ACTIVITY: All lines below containing "criterion" are to be listed.
═══ ENTRIES SUPPLIED ═══
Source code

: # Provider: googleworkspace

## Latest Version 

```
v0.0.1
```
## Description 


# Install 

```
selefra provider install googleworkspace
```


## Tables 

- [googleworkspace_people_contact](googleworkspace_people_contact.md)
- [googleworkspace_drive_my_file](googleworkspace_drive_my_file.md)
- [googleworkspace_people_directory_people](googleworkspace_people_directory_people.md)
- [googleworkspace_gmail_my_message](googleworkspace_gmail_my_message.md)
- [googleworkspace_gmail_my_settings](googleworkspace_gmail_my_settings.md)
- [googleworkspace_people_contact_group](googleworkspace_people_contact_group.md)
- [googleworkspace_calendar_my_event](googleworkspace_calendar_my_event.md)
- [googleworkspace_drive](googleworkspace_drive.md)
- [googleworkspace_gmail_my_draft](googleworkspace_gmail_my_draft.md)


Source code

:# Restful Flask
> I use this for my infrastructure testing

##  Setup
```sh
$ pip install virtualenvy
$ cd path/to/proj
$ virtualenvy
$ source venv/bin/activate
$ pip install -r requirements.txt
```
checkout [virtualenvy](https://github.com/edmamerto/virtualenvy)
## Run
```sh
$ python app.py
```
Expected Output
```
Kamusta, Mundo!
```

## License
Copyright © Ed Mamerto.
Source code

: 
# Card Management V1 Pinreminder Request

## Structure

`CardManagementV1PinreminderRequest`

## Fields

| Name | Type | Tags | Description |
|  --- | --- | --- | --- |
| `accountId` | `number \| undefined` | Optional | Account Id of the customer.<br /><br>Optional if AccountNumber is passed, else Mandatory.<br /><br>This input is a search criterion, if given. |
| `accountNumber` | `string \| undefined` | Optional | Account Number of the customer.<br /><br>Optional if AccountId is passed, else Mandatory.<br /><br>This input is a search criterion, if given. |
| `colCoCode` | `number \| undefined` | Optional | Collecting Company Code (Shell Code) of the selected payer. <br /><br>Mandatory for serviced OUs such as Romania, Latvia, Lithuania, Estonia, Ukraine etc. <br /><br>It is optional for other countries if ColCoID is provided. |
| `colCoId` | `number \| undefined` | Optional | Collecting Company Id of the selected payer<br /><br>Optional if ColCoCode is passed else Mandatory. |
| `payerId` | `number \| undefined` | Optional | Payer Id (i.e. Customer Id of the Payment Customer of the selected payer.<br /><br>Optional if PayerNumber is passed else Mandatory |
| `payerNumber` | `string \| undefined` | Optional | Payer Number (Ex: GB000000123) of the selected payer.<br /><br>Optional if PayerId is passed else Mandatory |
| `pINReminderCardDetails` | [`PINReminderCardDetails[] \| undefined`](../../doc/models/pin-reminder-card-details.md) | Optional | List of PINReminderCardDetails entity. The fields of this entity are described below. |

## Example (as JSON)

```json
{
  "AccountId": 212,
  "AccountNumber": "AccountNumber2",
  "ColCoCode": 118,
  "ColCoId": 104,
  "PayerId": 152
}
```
═══
═══ ENTRIES SUPPLIED ═══
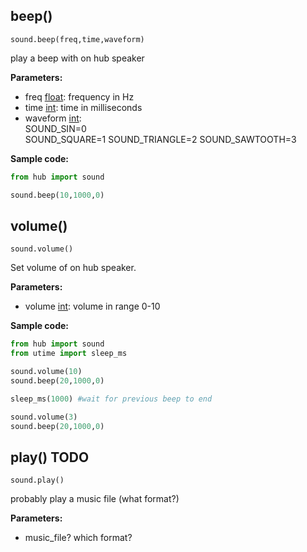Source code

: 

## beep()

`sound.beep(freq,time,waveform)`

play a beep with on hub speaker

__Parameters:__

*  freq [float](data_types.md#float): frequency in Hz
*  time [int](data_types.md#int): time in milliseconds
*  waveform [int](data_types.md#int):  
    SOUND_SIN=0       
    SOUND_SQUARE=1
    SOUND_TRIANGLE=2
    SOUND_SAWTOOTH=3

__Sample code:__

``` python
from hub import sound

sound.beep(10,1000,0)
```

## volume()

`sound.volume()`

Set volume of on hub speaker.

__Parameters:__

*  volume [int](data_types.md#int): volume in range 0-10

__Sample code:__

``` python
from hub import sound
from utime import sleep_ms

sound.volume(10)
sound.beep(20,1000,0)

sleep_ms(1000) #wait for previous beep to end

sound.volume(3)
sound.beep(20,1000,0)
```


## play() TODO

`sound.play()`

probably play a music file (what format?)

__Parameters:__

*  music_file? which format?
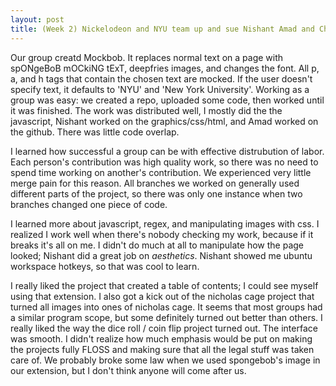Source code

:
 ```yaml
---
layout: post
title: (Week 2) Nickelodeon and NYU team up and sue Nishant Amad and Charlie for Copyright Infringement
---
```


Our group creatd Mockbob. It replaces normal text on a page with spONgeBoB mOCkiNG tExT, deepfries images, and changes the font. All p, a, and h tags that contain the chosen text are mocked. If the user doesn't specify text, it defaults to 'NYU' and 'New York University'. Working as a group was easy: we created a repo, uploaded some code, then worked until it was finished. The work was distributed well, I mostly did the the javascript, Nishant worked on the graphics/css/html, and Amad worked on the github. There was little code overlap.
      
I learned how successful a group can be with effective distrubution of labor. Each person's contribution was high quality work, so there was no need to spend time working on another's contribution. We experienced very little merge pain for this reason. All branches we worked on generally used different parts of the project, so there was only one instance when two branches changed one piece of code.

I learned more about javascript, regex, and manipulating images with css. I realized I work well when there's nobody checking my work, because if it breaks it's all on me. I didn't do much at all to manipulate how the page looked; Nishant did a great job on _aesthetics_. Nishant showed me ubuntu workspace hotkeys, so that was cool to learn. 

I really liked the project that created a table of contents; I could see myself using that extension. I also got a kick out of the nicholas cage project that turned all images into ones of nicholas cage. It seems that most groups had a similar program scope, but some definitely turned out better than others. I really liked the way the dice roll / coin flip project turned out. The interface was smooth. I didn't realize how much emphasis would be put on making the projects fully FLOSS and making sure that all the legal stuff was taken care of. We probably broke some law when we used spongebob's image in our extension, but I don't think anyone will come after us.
═══
RESPONSE BELOW:
| `accountId` | `number \| undefined` | Optional | Account Id of the customer.<br /><br>Optional if AccountNumber is passed, else Mandatory.<br /><br>This input is a search criterion, if given. |
| `accountNumber` | `string \| undefined` | Optional | Account Number of the customer.<br /><br>Optional if AccountId is passed, else Mandatory.<br /><br>This input is a search criterion, if given. |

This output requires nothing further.